Chinese firm Techrules has announced that it will shortly be ready to begin production of its Turbine-Recharging Electric Vehicle (TREV) technology systems, first showcased in its much-discussed Ren supercar.
The Ren, first showcased at the 2017 Geneva Motor Show, was a testbed of sorts for Techrules’ attempt at TREV technology. Now, the company is nearly ready to begin producing TREV systems for OEMs to use in commercial vehicles and passenger cars. Techrules claims to be on course for mass production by the end of 2019, but has not given an indication of price.
The TREV system features a fuel-powered turbine engine which drives a vehicle’s electric motors and recharges the batteries, enabling longer range when compared to a traditional electric vehicle. Because conventional fuel such as diesel can power the turbine, existing issues with charging infrastructure can be bypassed.
The Ren made use of a twin 80kW turbine set-up, but mass production will feature a smaller and cheaper 15kW version – so-called micro-turbine technology – for use in passenger and commercial vehicles. The Ren was a supercar, after all. Plus, the smaller units have enabled much faster commercialisation of the systems, hence the estimated 2019 production schedule.
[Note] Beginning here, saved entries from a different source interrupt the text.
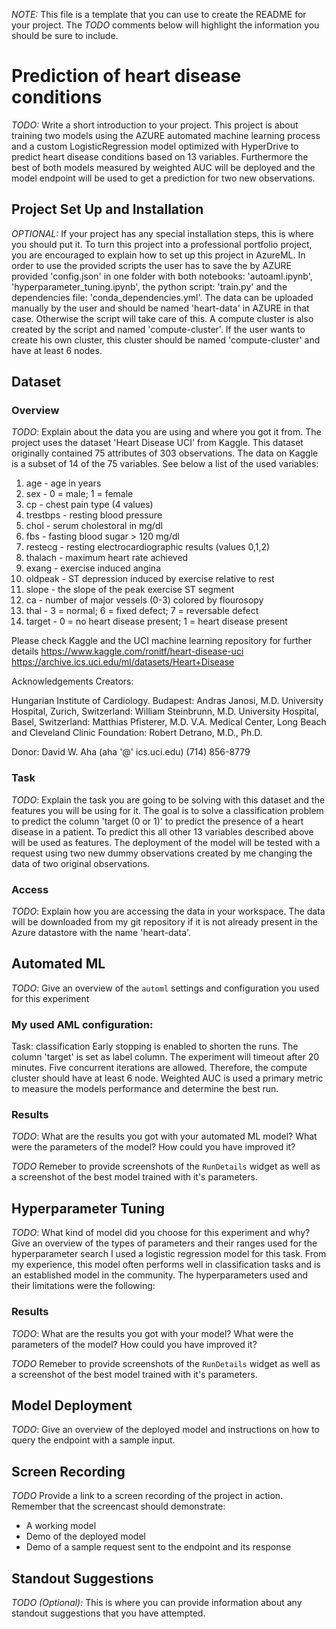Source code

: *NOTE:* This file is a template that you can use to create the README for your project. The *TODO* comments below will highlight the information you should be sure to include.

# Prediction of heart disease conditions

*TODO:* Write a short introduction to your project.
This project is about training two models using the AZURE automated machine learning process and a custom LogisticRegression model optimized with HyperDrive to predict heart disease conditions based on 13 variables. Furthermore the best of both models measured by weighted AUC will be deployed and the model endpoint will be used to get a prediction for two new observations.

## Project Set Up and Installation
*OPTIONAL:* If your project has any special installation steps, this is where you should put it. To turn this project into a professional portfolio project, you are encouraged to explain how to set up this project in AzureML.
In order to use the provided scripts the user has to save the by AZURE provided 'config.json' in one folder with both notebooks: 'autoaml.ipynb', 'hyperparameter_tuning.ipynb', the python script: 'train.py' and the dependencies file: 'conda_dependencies.yml'.
The data can be uploaded manually by the user and should be named 'heart-data' in AZURE in that case. Otherwise the script will take care of this.
A compute cluster is also created by the script and named 'compute-cluster'. If the user wants to create his own cluster, this cluster should be named 'compute-cluster' and have at least 6 nodes.

## Dataset

### Overview
*TODO*: Explain about the data you are using and where you got it from.
The project uses the dataset 'Heart Disease UCI' from Kaggle. This dataset originally contained 75 attributes of 303 observations. The data on Kaggle is a subset of 14 of the 75 variables. See below a list of the used variables:

1. age - age in years
2. sex - 0 = male; 1 = female 
3. cp - chest pain type (4 values)
4. trestbps - resting blood pressure
5. chol - serum cholestoral in mg/dl
6. fbs - fasting blood sugar > 120 mg/dl
7. restecg - resting electrocardiographic results (values 0,1,2)
8. thalach - maximum heart rate achieved
9. exang - exercise induced angina
10. oldpeak - ST depression induced by exercise relative to rest
11. slope - the slope of the peak exercise ST segment
12. ca - number of major vessels (0-3) colored by flourosopy
13. thal - 3 = normal; 6 = fixed defect; 7 = reversable defect
14. target - 0 = no heart disease present; 1 = heart disease present

Please check Kaggle and the UCI machine learning repository for further details
https://www.kaggle.com/ronitf/heart-disease-uci
https://archive.ics.uci.edu/ml/datasets/Heart+Disease

Acknowledgements
Creators:

Hungarian Institute of Cardiology. Budapest: Andras Janosi, M.D.
University Hospital, Zurich, Switzerland: William Steinbrunn, M.D.
University Hospital, Basel, Switzerland: Matthias Pfisterer, M.D.
V.A. Medical Center, Long Beach and Cleveland Clinic Foundation: Robert Detrano, M.D., Ph.D.

Donor:
David W. Aha (aha '@' ics.uci.edu) (714) 856-8779


### Task
*TODO*: Explain the task you are going to be solving with this dataset and the features you will be using for it.
The goal is to solve a classification problem to predict the column 'target (0 or 1)' to predict the presence of a heart disease in a patient. 
To predict this all other 13 variables described above will be used as features.
The deployment of the model will be tested with a request using two new dummy observations created by me changing the data of two original observations.

### Access
*TODO*: Explain how you are accessing the data in your workspace.
The data will be downloaded from my git repository if it is not already present in the Azure datastore with the name 'heart-data'.

## Automated ML
*TODO*: Give an overview of the `automl` settings and configuration you used for this experiment
### My used AML configuration:
Task: classification
Early stopping is enabled to shorten the runs.
The column 'target' is set as label column.
The experiment will timeout after 20 minutes.
Five concurrent iterations are allowed. Therefore, the compute cluster should have at least 6 node.
Weighted AUC is used a primary metric to measure the models performance and determine the best run.


### Results
*TODO*: What are the results you got with your automated ML model? What were the parameters of the model? How could you have improved it?

*TODO* Remeber to provide screenshots of the `RunDetails` widget as well as a screenshot of the best model trained with it's parameters.

## Hyperparameter Tuning
*TODO*: What kind of model did you choose for this experiment and why? Give an overview of the types of parameters and their ranges used for the hyperparameter search
I used a logistic regression model for this task. From my experience, this model often performs well in classification tasks and is an established model in the community.
The hyperparameters used and their limitations were the following:


### Results
*TODO*: What are the results you got with your model? What were the parameters of the model? How could you have improved it?

*TODO* Remeber to provide screenshots of the `RunDetails` widget as well as a screenshot of the best model trained with it's parameters.

## Model Deployment
*TODO*: Give an overview of the deployed model and instructions on how to query the endpoint with a sample input.

## Screen Recording
*TODO* Provide a link to a screen recording of the project in action. Remember that the screencast should demonstrate:
- A working model
- Demo of the deployed  model
- Demo of a sample request sent to the endpoint and its response

## Standout Suggestions
*TODO (Optional):* This is where you can provide information about any standout suggestions that you have attempted.

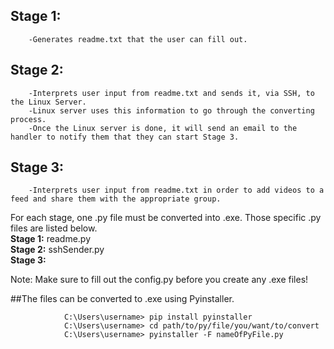 ## Stage 1:
        -Generates readme.txt that the user can fill out.
        
## Stage 2:
        -Interprets user input from readme.txt and sends it, via SSH, to the Linux Server.
        -Linux server uses this information to go through the converting process.
        -Once the Linux server is done, it will send an email to the handler to notify them that they can start Stage 3.
        
## Stage 3:
        -Interprets user input from readme.txt in order to add videos to a feed and share them with the appropriate group.



For each stage, one .py file must be converted into .exe. Those specific .py files are listed below.\
        **Stage 1:** readme.py\
        **Stage 2:** sshSender.py\
        **Stage 3:**
       
Note: Make sure to fill out the config.py before you create any .exe files!
        
##The files can be converted to .exe using Pyinstaller.
                
                C:\Users\username> pip install pyinstaller
                C:\Users\username> cd path/to/py/file/you/want/to/convert
                C:\Users\username> pyinstaller -F nameOfPyFile.py 
                
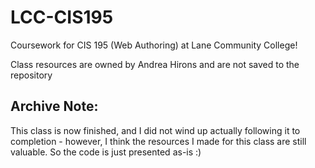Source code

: # LCC-CIS195
Coursework for CIS 195 (Web Authoring) at Lane Community College!

Class resources are owned by Andrea Hirons and are not saved to the repository

## Archive Note:
This class is now finished, and I did not wind up actually following it to completion - however, I think the resources I made for this class are still valuable. So the code is just presented as-is :)
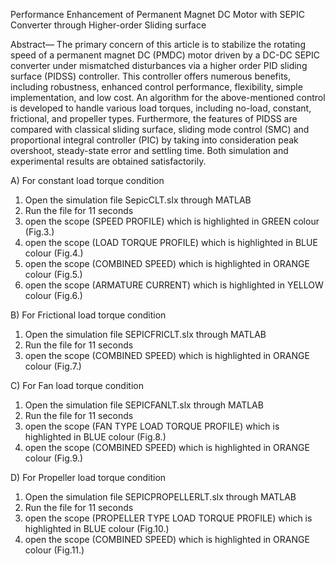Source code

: 
Performance Enhancement of Permanent Magnet DC Motor with SEPIC Converter through Higher-order Sliding surface

 Abstract— The primary concern of this article is to stabilize the rotating speed of a permanent magnet DC (PMDC) motor driven by a DC-DC SEPIC converter under 
 mismatched disturbances via a higher order PID sliding surface (PIDSS) controller. This controller offers numerous benefits, including robustness, enhanced control performance, 
 flexibility, simple implementation, and low cost. An algorithm for the above-mentioned control is developed to handle various load torques, including no-load, constant, frictional, 
 and propeller types. Furthermore, the features of PIDSS are compared with classical sliding surface, sliding mode control (SMC) and proportional integral controller (PIC) by taking 
 into consideration peak overshoot, steady-state error and settling time. Both simulation and experimental results are obtained satisfactorily.

A) For constant load torque condition
1.	Open the simulation file SepicCLT.slx through MATLAB
2.	Run the file for 11 seconds
3.	open the scope (SPEED PROFILE) which is highlighted in GREEN colour (Fig.3.)
4.	open the scope (LOAD TORQUE PROFILE) which is highlighted in BLUE colour (Fig.4.)
5.	open the scope (COMBINED SPEED) which is highlighted in ORANGE colour (Fig.5.)
6.	open the scope (ARMATURE CURRENT) which is highlighted in YELLOW colour (Fig.6.)

B) For Frictional load torque condition
1.	Open the simulation file SEPICFRICLT.slx through MATLAB
2.	Run the file for 11 seconds
3.	open the scope (COMBINED SPEED) which is highlighted in ORANGE colour (Fig.7.)

C) For Fan load torque condition
1.	Open the simulation file SEPICFANLT.slx through MATLAB
2.	Run the file for 11 seconds
3.	open the scope (FAN TYPE LOAD TORQUE PROFILE) which is highlighted in BLUE colour (Fig.8.)
4.	open the scope (COMBINED SPEED) which is highlighted in ORANGE colour (Fig.9.)

D) For Propeller load torque condition
1.	Open the simulation file SEPICPROPELLERLT.slx through MATLAB
2.	Run the file for 11 seconds
3.	open the scope (PROPELLER TYPE LOAD TORQUE PROFILE) which is highlighted in BLUE colour (Fig.10.)
4.	open the scope (COMBINED SPEED) which is highlighted in ORANGE colour (Fig.11.)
Techrules has also addressed one of the potential issues with the system since 2017, namely the fact that it was powered by diesel in the Ren. The firm has now explicitly stated that the system can run on renewable fuels such as ethanol and biogas, which will "smooth the transition from the age of fossil fuels to the age of electricity," according to Matthew Jin, chief technology officer of Techrules.
“The development of the Ren supercar is giving us extensive real-world experience that only cements our belief that large scale adoption of micro-turbines in electric vehicles will herald a new age for electric mobility,” he said. “Because of its superior efficiency, fewer batteries are needed for electric vehicles, saving significant weight and cost, while also reducing emissions and, ultimately, urban pollution.”